At the conclusion of the Civil War in 1866, he enrolled in the California State Normal School (now San Jose State University), becoming the school's first veteran student. He graduated in 1877, and then proceeded to complete a course at Heald's Business College in San Francisco.

== Career ==
After completing his education, Childs was hired to reform the schools in Suisin City, and later founded and served as principal for a high school there. In both 1874 and 1876, he was elected to be the superintendent of public education in Solano County, which bolstered his reputation as both a teacher and an administrator.

In 1878, Childs was hired by his alma mater, the California State Normal School to head the history, civil government and bookkeeping departments. He served in this position until 1889, when he was elected to replace the retiring Charles H. Allen as principal of the school. Childs was the first graduate of the California State Normal School to become its Principal.

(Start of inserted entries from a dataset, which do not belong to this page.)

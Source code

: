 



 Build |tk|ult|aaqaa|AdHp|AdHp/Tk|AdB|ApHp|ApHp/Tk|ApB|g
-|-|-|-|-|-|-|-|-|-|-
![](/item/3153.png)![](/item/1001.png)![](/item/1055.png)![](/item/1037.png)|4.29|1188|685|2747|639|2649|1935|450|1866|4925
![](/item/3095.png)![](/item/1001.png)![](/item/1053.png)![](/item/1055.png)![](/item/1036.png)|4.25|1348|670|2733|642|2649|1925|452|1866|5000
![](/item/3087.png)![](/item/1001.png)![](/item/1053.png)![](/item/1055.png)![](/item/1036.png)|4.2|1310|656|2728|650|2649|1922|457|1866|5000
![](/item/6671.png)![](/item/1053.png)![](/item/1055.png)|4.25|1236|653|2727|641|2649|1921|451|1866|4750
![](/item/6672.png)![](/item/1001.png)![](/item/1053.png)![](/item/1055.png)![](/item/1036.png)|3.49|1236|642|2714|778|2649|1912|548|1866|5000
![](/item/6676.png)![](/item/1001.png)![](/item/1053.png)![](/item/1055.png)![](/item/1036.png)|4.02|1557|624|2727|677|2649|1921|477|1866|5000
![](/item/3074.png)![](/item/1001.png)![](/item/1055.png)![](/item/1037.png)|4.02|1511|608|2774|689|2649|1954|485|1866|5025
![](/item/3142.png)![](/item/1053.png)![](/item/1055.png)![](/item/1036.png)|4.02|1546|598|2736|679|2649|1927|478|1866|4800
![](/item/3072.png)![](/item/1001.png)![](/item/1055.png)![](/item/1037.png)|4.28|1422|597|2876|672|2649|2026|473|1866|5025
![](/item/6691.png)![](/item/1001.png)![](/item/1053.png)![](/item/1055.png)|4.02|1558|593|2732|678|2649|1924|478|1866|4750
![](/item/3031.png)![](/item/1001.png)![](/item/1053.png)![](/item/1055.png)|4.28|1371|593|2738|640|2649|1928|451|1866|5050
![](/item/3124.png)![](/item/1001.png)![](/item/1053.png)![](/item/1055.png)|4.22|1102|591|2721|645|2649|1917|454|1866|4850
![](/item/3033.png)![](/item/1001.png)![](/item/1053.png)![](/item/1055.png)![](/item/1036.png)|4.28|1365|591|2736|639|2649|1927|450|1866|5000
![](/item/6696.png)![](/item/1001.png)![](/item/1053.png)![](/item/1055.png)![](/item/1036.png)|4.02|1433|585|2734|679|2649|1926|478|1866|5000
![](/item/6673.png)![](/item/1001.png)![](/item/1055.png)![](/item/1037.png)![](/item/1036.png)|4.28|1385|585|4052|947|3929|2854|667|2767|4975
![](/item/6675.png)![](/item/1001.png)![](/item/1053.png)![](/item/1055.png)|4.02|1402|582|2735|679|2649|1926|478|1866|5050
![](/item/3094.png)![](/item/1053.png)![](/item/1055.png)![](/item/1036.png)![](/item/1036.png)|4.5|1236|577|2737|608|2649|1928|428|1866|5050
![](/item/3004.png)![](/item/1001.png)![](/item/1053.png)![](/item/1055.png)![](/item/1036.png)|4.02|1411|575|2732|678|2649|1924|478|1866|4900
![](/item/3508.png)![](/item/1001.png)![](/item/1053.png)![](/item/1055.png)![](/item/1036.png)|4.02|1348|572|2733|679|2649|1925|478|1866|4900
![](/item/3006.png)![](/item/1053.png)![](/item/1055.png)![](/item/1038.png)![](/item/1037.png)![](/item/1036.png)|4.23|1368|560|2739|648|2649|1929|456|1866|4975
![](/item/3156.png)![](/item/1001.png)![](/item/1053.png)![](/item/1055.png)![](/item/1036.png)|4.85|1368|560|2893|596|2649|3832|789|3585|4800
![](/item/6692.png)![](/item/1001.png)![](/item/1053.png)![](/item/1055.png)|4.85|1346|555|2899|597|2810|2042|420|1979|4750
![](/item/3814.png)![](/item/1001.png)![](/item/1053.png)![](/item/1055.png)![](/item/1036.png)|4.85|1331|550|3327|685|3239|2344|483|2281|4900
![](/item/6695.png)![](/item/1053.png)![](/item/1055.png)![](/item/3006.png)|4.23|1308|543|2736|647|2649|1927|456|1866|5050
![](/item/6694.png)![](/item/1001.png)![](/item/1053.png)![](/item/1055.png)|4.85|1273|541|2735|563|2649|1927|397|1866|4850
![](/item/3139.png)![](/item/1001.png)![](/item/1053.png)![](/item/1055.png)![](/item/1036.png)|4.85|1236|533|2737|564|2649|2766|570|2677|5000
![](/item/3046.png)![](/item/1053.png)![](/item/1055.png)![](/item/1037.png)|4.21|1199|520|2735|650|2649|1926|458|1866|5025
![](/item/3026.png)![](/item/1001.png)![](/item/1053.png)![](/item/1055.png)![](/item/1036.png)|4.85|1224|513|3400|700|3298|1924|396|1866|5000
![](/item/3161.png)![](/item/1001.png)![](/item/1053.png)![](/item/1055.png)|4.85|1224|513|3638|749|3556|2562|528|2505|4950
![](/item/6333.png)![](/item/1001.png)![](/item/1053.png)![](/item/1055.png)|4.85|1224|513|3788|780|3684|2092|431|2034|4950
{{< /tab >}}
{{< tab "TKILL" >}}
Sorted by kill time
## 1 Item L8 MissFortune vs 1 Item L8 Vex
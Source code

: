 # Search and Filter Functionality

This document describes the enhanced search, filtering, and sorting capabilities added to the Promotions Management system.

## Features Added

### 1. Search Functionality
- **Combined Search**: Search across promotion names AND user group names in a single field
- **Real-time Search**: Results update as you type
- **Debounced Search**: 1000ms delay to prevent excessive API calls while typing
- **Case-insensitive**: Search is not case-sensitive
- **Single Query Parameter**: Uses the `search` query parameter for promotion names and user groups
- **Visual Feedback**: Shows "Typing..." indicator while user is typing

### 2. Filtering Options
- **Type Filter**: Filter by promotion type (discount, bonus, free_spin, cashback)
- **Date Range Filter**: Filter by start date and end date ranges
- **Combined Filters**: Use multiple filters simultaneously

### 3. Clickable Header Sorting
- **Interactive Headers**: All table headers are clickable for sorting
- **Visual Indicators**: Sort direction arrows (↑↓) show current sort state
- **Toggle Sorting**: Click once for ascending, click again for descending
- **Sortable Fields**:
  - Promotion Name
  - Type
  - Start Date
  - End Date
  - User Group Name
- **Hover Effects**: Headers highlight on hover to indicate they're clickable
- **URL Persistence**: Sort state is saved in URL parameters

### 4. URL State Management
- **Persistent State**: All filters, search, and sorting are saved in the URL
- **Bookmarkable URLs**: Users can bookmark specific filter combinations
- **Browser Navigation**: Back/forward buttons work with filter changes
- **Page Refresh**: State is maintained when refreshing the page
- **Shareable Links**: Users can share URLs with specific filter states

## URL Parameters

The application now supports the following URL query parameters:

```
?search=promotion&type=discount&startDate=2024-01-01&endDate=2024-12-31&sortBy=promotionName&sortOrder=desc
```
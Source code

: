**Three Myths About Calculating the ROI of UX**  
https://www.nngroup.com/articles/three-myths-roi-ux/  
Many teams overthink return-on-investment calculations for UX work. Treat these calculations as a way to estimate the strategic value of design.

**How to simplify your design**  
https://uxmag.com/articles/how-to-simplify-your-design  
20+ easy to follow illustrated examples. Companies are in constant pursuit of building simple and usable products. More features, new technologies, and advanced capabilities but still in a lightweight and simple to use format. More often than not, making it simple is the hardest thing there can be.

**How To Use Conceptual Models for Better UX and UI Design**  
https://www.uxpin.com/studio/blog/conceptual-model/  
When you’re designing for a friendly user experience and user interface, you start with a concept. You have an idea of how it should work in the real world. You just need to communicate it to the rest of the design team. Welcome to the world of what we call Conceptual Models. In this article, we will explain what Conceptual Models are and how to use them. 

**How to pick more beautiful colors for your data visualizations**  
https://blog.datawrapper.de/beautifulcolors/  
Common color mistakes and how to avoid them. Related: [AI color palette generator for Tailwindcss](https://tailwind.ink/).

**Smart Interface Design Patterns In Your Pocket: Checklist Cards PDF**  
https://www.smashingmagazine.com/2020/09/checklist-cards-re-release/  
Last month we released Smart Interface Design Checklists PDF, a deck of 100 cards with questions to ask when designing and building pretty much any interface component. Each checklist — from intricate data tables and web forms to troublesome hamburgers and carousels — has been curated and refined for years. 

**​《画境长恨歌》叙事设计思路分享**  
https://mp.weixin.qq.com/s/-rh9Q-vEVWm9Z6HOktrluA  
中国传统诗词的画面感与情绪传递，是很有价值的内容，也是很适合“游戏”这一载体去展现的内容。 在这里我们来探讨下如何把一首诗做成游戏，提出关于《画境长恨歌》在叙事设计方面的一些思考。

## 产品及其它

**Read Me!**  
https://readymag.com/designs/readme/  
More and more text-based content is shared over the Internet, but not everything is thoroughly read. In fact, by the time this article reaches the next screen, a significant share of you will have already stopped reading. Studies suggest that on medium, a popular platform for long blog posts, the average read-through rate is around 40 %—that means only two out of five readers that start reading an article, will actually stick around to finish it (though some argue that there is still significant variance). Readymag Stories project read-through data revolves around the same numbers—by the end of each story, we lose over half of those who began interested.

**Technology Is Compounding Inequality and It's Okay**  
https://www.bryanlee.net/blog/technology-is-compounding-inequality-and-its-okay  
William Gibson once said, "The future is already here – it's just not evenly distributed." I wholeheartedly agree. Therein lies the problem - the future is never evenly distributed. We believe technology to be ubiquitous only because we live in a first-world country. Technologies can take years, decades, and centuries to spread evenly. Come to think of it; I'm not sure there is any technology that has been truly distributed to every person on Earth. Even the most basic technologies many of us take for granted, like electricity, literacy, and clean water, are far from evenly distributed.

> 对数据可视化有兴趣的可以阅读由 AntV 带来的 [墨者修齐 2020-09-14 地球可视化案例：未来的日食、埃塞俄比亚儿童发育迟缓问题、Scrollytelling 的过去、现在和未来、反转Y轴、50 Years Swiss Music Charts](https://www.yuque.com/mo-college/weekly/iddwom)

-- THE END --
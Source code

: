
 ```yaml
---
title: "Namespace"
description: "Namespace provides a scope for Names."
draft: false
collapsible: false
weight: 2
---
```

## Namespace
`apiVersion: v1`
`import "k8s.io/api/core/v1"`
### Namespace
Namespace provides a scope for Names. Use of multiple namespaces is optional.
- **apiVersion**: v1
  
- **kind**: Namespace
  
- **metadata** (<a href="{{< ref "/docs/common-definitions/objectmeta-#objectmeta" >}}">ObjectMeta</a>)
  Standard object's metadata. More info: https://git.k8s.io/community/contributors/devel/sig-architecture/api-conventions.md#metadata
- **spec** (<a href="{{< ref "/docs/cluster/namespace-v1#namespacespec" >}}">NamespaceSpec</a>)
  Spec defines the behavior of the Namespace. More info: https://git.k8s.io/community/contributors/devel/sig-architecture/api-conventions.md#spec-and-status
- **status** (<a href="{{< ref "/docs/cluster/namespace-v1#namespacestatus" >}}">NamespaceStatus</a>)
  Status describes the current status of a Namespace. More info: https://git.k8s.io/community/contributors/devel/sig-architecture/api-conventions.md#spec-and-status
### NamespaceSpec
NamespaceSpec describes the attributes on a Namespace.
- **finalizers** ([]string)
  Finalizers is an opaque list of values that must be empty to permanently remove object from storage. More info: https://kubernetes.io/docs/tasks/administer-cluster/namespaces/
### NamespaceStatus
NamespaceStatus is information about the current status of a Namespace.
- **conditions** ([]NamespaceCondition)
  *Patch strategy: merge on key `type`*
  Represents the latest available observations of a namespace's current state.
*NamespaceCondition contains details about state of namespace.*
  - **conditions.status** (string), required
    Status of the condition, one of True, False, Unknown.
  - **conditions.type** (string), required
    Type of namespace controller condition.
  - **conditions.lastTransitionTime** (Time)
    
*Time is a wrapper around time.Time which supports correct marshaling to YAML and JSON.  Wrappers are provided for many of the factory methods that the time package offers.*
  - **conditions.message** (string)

As Principal of the school, he reformed the grading system, and expanded the school's capacity for manual training, including the construction of a new building. In 1891, in response to declining male enrollment at the institution, he called for the formation of an athletics department to sponsor a football team, which would begin competition in 1892 under James E. Addicott. The athletics department he founded would ultimately become the San Jose State Spartans.

Towards the end of his tenure as principal, Childs advocated for the adoption of a fourth year of coursework for the students, citing the increased demand for highly qualified teachers. A fourth year of coursework was implemented by his successor, Ambrose Randall.

Childs was dismissed as the principal of the California State Normal School on July 27, 1896, at the behest of California Governor James Budd, with whom Childs had an antagonistic relationship. Childs was replaced by Ambrose Randall, who was a friend of Budd's, though Childs was allowed to remain as a faculty member. While a faculty member, he became the became the President of the California Teachers Association for the 1898 year. In 1898, he was reconsidered for the principalship of the state normal school, however, he only received a single vote.

== Later life and death ==
After leaving San Jose in 1909, Childs moved to Oakland, where he taught classes and eventually became the City Superintendent of Schools in Oakland. He served in this capacity until 1916 when he retired due to his age. After his retirement, Childs purchased two orchards, one in San Jose and one in Napa Valley, and founded an organization for California prune growers. In his final years, he assisted in the creation of the St. Helena, Vineland, Spring Valley, and Lodi school districts. He declined serving as the president of any of those school districts, instead selling his farms and moving back to Oakland.

After a brief illness, Charles W. Childs died in Oakland, on April 29, 1922.